───── Given entries
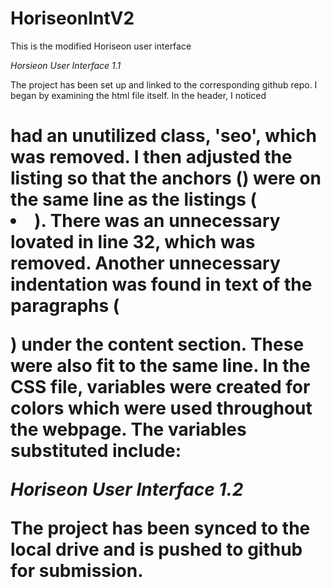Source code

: # HoriseonIntV2
This is the modified Horiseon user interface

*Horsieon User Interface 1.1*

The project has been set up and linked to the corresponding github repo.
I began by examining the html file itself.
In the header, I noticed <h1> had an unutilized class, 'seo', which was removed.
I then adjusted the listing so that the anchors (<a>) were on the same line as the listings (<li>).
There was an unnecessary <div> lovated in line 32, which was removed.
Another unnecessary indentation was found in text of the paragraphs (<p>) under the content section. These were also fit to the same line.
In the CSS file, variables were created for colors which were used throughout the webpage. The variables substituted include: 

*Horiseon User Interface 1.2*

The project has been synced to the local drive and is pushed to github for submission.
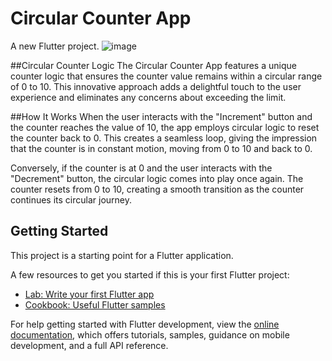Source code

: # Circular Counter App

A new Flutter project.
![image](https://github.com/dawit-melka/2023-project-phase-mobile-tasks/assets/105089130/baa77a38-16e6-4843-a219-7e3618f7459c)


##Circular Counter Logic
The Circular Counter App features a unique counter logic that ensures the counter value remains within a circular range of 0 to 10. This innovative approach adds a delightful touch to the user experience and eliminates any concerns about exceeding the limit.

##How It Works
When the user interacts with the "Increment" button and the counter reaches the value of 10, the app employs circular logic to reset the counter back to 0. This creates a seamless loop, giving the impression that the counter is in constant motion, moving from 0 to 10 and back to 0.

Conversely, if the counter is at 0 and the user interacts with the "Decrement" button, the circular logic comes into play once again. The counter resets from 0 to 10, creating a smooth transition as the counter continues its circular journey.
## Getting Started

This project is a starting point for a Flutter application.

A few resources to get you started if this is your first Flutter project:

- [Lab: Write your first Flutter app](https://docs.flutter.dev/get-started/codelab)
- [Cookbook: Useful Flutter samples](https://docs.flutter.dev/cookbook)

For help getting started with Flutter development, view the
[online documentation](https://docs.flutter.dev/), which offers tutorials,
samples, guidance on mobile development, and a full API reference.
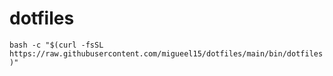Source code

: # dotfiles

`bash -c "$(curl -fsSL https://raw.githubusercontent.com/migueel15/dotfiles/main/bin/dotfiles)"`

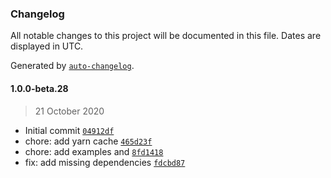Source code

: ### Changelog

All notable changes to this project will be documented in this file. Dates are displayed in UTC.

Generated by [`auto-changelog`](https://github.com/CookPete/auto-changelog).

#### 1.0.0-beta.28

> 21 October 2020

-   Initial commit [`04912df`](https://github.com/protokol/examples/commit/04912df3c2cdc5fb07fc5284eb196a59c395c915)
-   chore: add yarn cache [`465d23f`](https://github.com/protokol/examples/commit/465d23fcd1f8650a895b381d3723133c5a52172d)
-   chore: add examples and [`8fd1418`](https://github.com/protokol/examples/commit/8fd14183d51c4c06af033da85b8c7ef1ef26e3cc)
-   fix: add missing dependencies [`fdcbd87`](https://github.com/protokol/examples/commit/fdcbd878d3ef7b210b79d690d503bd74d56fe9aa)
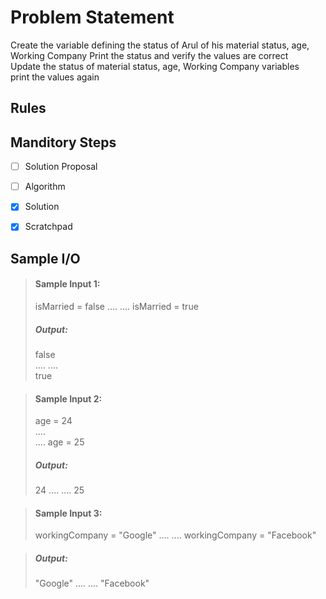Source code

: # Problem Statement

Create the variable defining the status of Arul of his material status, age, Working Company 
Print the status and verify the values are correct    
Update the status of material status, age, Working Company variables    
print the values again
## Rules


## Manditory Steps

- [ ] Solution Proposal
- [ ] Algorithm
- [x] Solution
- [x] Scratchpad


## Sample I/O

> #### Sample Input 1:
> isMarried = false
> ....
> ....
> isMarried = true
> ##### Output:
> false    
> ....
> ....      
> true

> #### Sample Input 2:
> age = 24      
> ....     
> ....
> age = 25
> ##### Output:
> 24
> ....
> ....
> 25

> #### Sample Input 3:
> workingCompany = "Google"
> ....
> ....
> workingCompany = "Facebook"


> ##### Output:
> "Google"
> ....
> ....
> "Facebook"
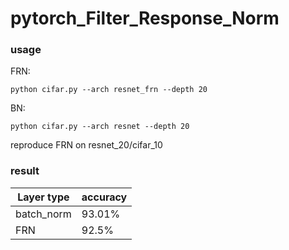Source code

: # pytorch_Filter_Response_Norm
### usage
FRN:

`python cifar.py --arch resnet_frn --depth 20`

BN:

`python cifar.py --arch resnet --depth 20`


reproduce FRN on resnet_20/cifar_10

### result

| Layer type |accuracy |
| ------ | ------ | 
| batch_norm | 93.01% | 
| FRN | 92.5% | 
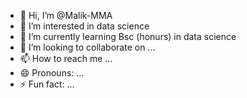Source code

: - 👋 Hi, I’m @Malik-MMA
- 👀 I’m interested in data science
- 🌱 I’m currently learning Bsc (honurs) in data science
- 💞️ I’m looking to collaborate on ...
- 📫 How to reach me ...
- 😄 Pronouns: ...
- ⚡ Fun fact: ...

<!---
Malik-MMA/Malik-MMA is a ✨ special ✨ repository because its `README.md` (this file) appears on your GitHub profile.
You can click the Preview link to take a look at your changes.
--->
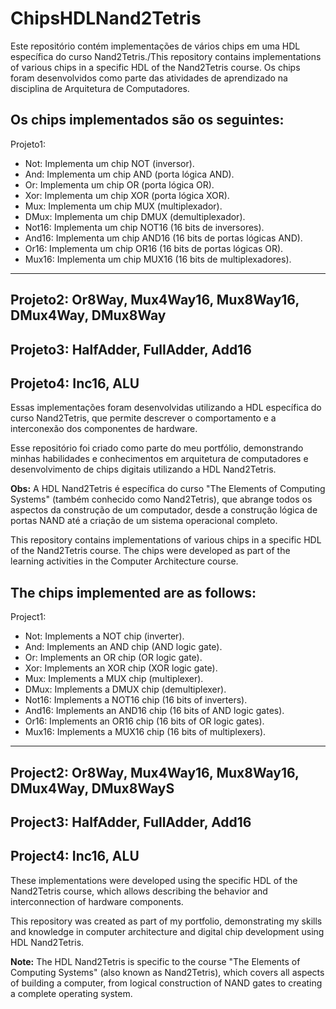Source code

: # ChipsHDLNand2Tetris

 Este repositório contém implementações de vários chips em uma HDL específica do curso Nand2Tetris./This repository contains implementations of various chips in a specific HDL of the Nand2Tetris course. Os chips foram desenvolvidos como parte das atividades de aprendizado na disciplina de Arquitetura de Computadores.

Os chips implementados são os seguintes:
---------------------------------------------------------------------------------------------------------------------------
Projeto1:
- Not: Implementa um chip NOT (inversor).
- And: Implementa um chip AND (porta lógica AND).
- Or: Implementa um chip OR (porta lógica OR).
- Xor: Implementa um chip XOR (porta lógica XOR).
- Mux: Implementa um chip MUX (multiplexador).
- DMux: Implementa um chip DMUX (demultiplexador).
- Not16: Implementa um chip NOT16 (16 bits de inversores).
- And16: Implementa um chip AND16 (16 bits de portas lógicas AND).
- Or16: Implementa um chip OR16 (16 bits de portas lógicas OR).
- Mux16: Implementa um chip MUX16 (16 bits de multiplexadores).
---------------------------------------------------------------------------------------------------------------------------
Projeto2:
Or8Way, Mux4Way16, Mux8Way16, DMux4Way, DMux8Way
---------------------------------------------------------------------------------------------------------------------------
Projeto3:
HalfAdder, FullAdder, Add16
---------------------------------------------------------------------------------------------------------------------------
Projeto4:
Inc16, ALU
-----------------------------------------------------------------------------------------------------------------------------

Essas implementações foram desenvolvidas utilizando a HDL específica do curso Nand2Tetris, que permite descrever o comportamento e a interconexão dos componentes de hardware.

Esse repositório foi criado como parte do meu portfólio, demonstrando minhas habilidades e conhecimentos em arquitetura de computadores e desenvolvimento de chips digitais utilizando a HDL Nand2Tetris.

**Obs:** A HDL Nand2Tetris é específica do curso "The Elements of Computing Systems" (também conhecido como Nand2Tetris), que abrange todos os aspectos da construção de um computador, desde a construção lógica de portas NAND até a criação de um sistema operacional completo.



This repository contains implementations of various chips in a specific HDL of the Nand2Tetris course. The chips were developed as part of the learning activities in the Computer Architecture course.

The chips implemented are as follows:
--------------------------------------------------------------------------------------------------------------------------------
Project1:
- Not: Implements a NOT chip (inverter).
- And: Implements an AND chip (AND logic gate).
- Or: Implements an OR chip (OR logic gate).
- Xor: Implements an XOR chip (XOR logic gate).
- Mux: Implements a MUX chip (multiplexer).
- DMux: Implements a DMUX chip (demultiplexer).
- Not16: Implements a NOT16 chip (16 bits of inverters).
- And16: Implements an AND16 chip (16 bits of AND logic gates).
- Or16: Implements an OR16 chip (16 bits of OR logic gates).
- Mux16: Implements a MUX16 chip (16 bits of multiplexers).
--------------------------------------------------------------------------------------------------------------------------------
Project2:
Or8Way, Mux4Way16, Mux8Way16, DMux4Way, DMux8WayS
--------------------------------------------------------------------------------------------------------------------------------
Project3:
HalfAdder, FullAdder, Add16
--------------------------------------------------------------------------------------------------------------------------------
Project4:
Inc16, ALU
------------------------------------------------------------------------------------------------------------------------------------
These implementations were developed using the specific HDL of the Nand2Tetris course, which allows describing the behavior and interconnection of hardware components.

This repository was created as part of my portfolio, demonstrating my skills and knowledge in computer architecture and digital chip development using HDL Nand2Tetris.

**Note:** The HDL Nand2Tetris is specific to the course "The Elements of Computing Systems" (also known as Nand2Tetris), which covers all aspects of building a computer, from logical construction of NAND gates to creating a complete operating system.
──────────
Output all the records above exactly, but without their images.

- [Response to this exercise]:
Source code

: # HoriseonIntV2
This is the modified Horiseon user interface

*Horsieon User Interface 1.1*

The project has been set up and linked to the corresponding github repo.
I began by examining the html file itself.
In the header, I noticed <h1> had an unutilized class, 'seo', which was removed.
I then adjusted the listing so that the anchors (<a>) were on the same line as the listings (<li>).
There was an unnecessary <div> lovated in line 32, which was removed.
Another unnecessary indentation was found in text of the paragraphs (<p>) under the content section. These were also fit to the same line.
In the CSS file, variables were created for colors which were used throughout the webpage. The variables substituted include: 

*Horiseon User Interface 1.2*

The project has been synced to the local drive and is pushed to github for submission.
Source code

: # Circular Counter App

A new Flutter project.
![image](https://github.com/dawit-melka/2023-project-phase-mobile-tasks/assets/105089130/baa77a38-16e6-4843-a219-7e3618f7459c)


##Circular Counter Logic
The Circular Counter App features a unique counter logic that ensures the counter value remains within a circular range of 0 to 10. This innovative approach adds a delightful touch to the user experience and eliminates any concerns about exceeding the limit.

##How It Works
When the user interacts with the "Increment" button and the counter reaches the value of 10, the app employs circular logic to reset the counter back to 0. This creates a seamless loop, giving the impression that the counter is in constant motion, moving from 0 to 10 and back to 0.

Conversely, if the counter is at 0 and the user interacts with the "Decrement" button, the circular logic comes into play once again. The counter resets from 0 to 10, creating a smooth transition as the counter continues its circular journey.
## Getting Started

This project is a starting point for a Flutter application.

A few resources to get you started if this is your first Flutter project:

- [Lab: Write your first Flutter app](https://docs.flutter.dev/get-started/codelab)
- [Cookbook: Useful Flutter samples](https://docs.flutter.dev/cookbook)

For help getting started with Flutter development, view the
[online documentation](https://docs.flutter.dev/), which offers tutorials,
samples, guidance on mobile development, and a full API reference.
Source code

: # dotfiles

`bash -c "$(curl -fsSL https://raw.githubusercontent.com/migueel15/dotfiles/main/bin/dotfiles)"`

Source code

: ### Changelog

All notable changes to this project will be documented in this file. Dates are displayed in UTC.

Generated by [`auto-changelog`](https://github.com/CookPete/auto-changelog).

#### 1.0.0-beta.28

> 21 October 2020

-   Initial commit [`04912df`](https://github.com/protokol/examples/commit/04912df3c2cdc5fb07fc5284eb196a59c395c915)
-   chore: add yarn cache [`465d23f`](https://github.com/protokol/examples/commit/465d23fcd1f8650a895b381d3723133c5a52172d)
-   chore: add examples and [`8fd1418`](https://github.com/protokol/examples/commit/8fd14183d51c4c06af033da85b8c7ef1ef26e3cc)
-   fix: add missing dependencies [`fdcbd87`](https://github.com/protokol/examples/commit/fdcbd878d3ef7b210b79d690d503bd74d56fe9aa)
Source code

: # Problem Statement

Create the variable defining the status of Arul of his material status, age, Working Company 
Print the status and verify the values are correct    
Update the status of material status, age, Working Company variables    
print the values again
## Rules


## Manditory Steps

- [ ] Solution Proposal
- [ ] Algorithm
- [x] Solution
- [x] Scratchpad


## Sample I/O

> #### Sample Input 1:
> isMarried = false
> ....
> ....
> isMarried = true
> ##### Output:
> false    
> ....
> ....      
> true

> #### Sample Input 2:
> age = 24      
> ....     
> ....
> age = 25
> ##### Output:
> 24
> ....
> ....
> 25

> #### Sample Input 3:
> workingCompany = "Google"
> ....
> ....
> workingCompany = "Facebook"


> ##### Output:
> "Google"
> ....
> ....
> "Facebook"
Source code

: # pytorch_Filter_Response_Norm
### usage
FRN:

`python cifar.py --arch resnet_frn --depth 20`

BN:

`python cifar.py --arch resnet --depth 20`


reproduce FRN on resnet_20/cifar_10

### result

| Layer type |accuracy |
| ------ | ------ | 
| batch_norm | 93.01% | 
| FRN | 92.5% | 
Source code

: - 👋 Hi, I’m @Malik-MMA
- 👀 I’m interested in data science
- 🌱 I’m currently learning Bsc (honurs) in data science
- 💞️ I’m looking to collaborate on ...
- 📫 How to reach me ...
- 😄 Pronouns: ...
- ⚡ Fun fact: ...

<!---
Malik-MMA/Malik-MMA is a ✨ special ✨ repository because its `README.md` (this file) appears on your GitHub profile.
You can click the Preview link to take a look at your changes.
--->
Source code

: # ChipsHDLNand2Tetris

 Este repositório contém implementações de vários chips em uma HDL específica do curso Nand2Tetris./This repository contains implementations of various chips in a specific HDL of the Nand2Tetris course. Os chips foram desenvolvidos como parte das atividades de aprendizado na disciplina de Arquitetura de Computadores.

Os chips implementados são os seguintes:
---------------------------------------------------------------------------------------------------------------------------
Projeto1:
- Not: Implementa um chip NOT (inversor).
- And: Implementa um chip AND (porta lógica AND).
- Or: Implementa um chip OR (porta lógica OR).
- Xor: Implementa um chip XOR (porta lógica XOR).
- Mux: Implementa um chip MUX (multiplexador).
- DMux: Implementa um chip DMUX (demultiplexador).
- Not16: Implementa um chip NOT16 (16 bits de inversores).
- And16: Implementa um chip AND16 (16 bits de portas lógicas AND).
- Or16: Implementa um chip OR16 (16 bits de portas lógicas OR).
- Mux16: Implementa um chip MUX16 (16 bits de multiplexadores).
---------------------------------------------------------------------------------------------------------------------------
Projeto2:
Or8Way, Mux4Way16, Mux8Way16, DMux4Way, DMux8Way
---------------------------------------------------------------------------------------------------------------------------
Projeto3:
HalfAdder, FullAdder, Add16
---------------------------------------------------------------------------------------------------------------------------
Projeto4:
Inc16, ALU
-----------------------------------------------------------------------------------------------------------------------------

Essas implementações foram desenvolvidas utilizando a HDL específica do curso Nand2Tetris, que permite descrever o comportamento e a interconexão dos componentes de hardware.

Esse repositório foi criado como parte do meu portfólio, demonstrando minhas habilidades e conhecimentos em arquitetura de computadores e desenvolvimento de chips digitais utilizando a HDL Nand2Tetris.

**Obs:** A HDL Nand2Tetris é específica do curso "The Elements of Computing Systems" (também conhecido como Nand2Tetris), que abrange todos os aspectos da construção de um computador, desde a construção lógica de portas NAND até a criação de um sistema operacional completo.



This repository contains implementations of various chips in a specific HDL of the Nand2Tetris course. The chips were developed as part of the learning activities in the Computer Architecture course.

The chips implemented are as follows:
--------------------------------------------------------------------------------------------------------------------------------
Project1:
- Not: Implements a NOT chip (inverter).
- And: Implements an AND chip (AND logic gate).
- Or: Implements an OR chip (OR logic gate).
- Xor: Implements an XOR chip (XOR logic gate).
- Mux: Implements a MUX chip (multiplexer).
- DMux: Implements a DMUX chip (demultiplexer).
- Not16: Implements a NOT16 chip (16 bits of inverters).
- And16: Implements an AND16 chip (16 bits of AND logic gates).
- Or16: Implements an OR16 chip (16 bits of OR logic gates).
- Mux16: Implements a MUX16 chip (16 bits of multiplexers).
--------------------------------------------------------------------------------------------------------------------------------
Project2:
Or8Way, Mux4Way16, Mux8Way16, DMux4Way, DMux8WayS
--------------------------------------------------------------------------------------------------------------------------------
Project3:
HalfAdder, FullAdder, Add16
--------------------------------------------------------------------------------------------------------------------------------
Project4:
Inc16, ALU
------------------------------------------------------------------------------------------------------------------------------------
These implementations were developed using the specific HDL of the Nand2Tetris course, which allows describing the behavior and interconnection of hardware components.

This repository was created as part of my portfolio, demonstrating my skills and knowledge in computer architecture and digital chip development using HDL Nand2Tetris.

**Note:** The HDL Nand2Tetris is specific to the course "The Elements of Computing Systems" (also known as Nand2Tetris), which covers all aspects of building a computer, from logical construction of NAND gates to creating a complete operating system.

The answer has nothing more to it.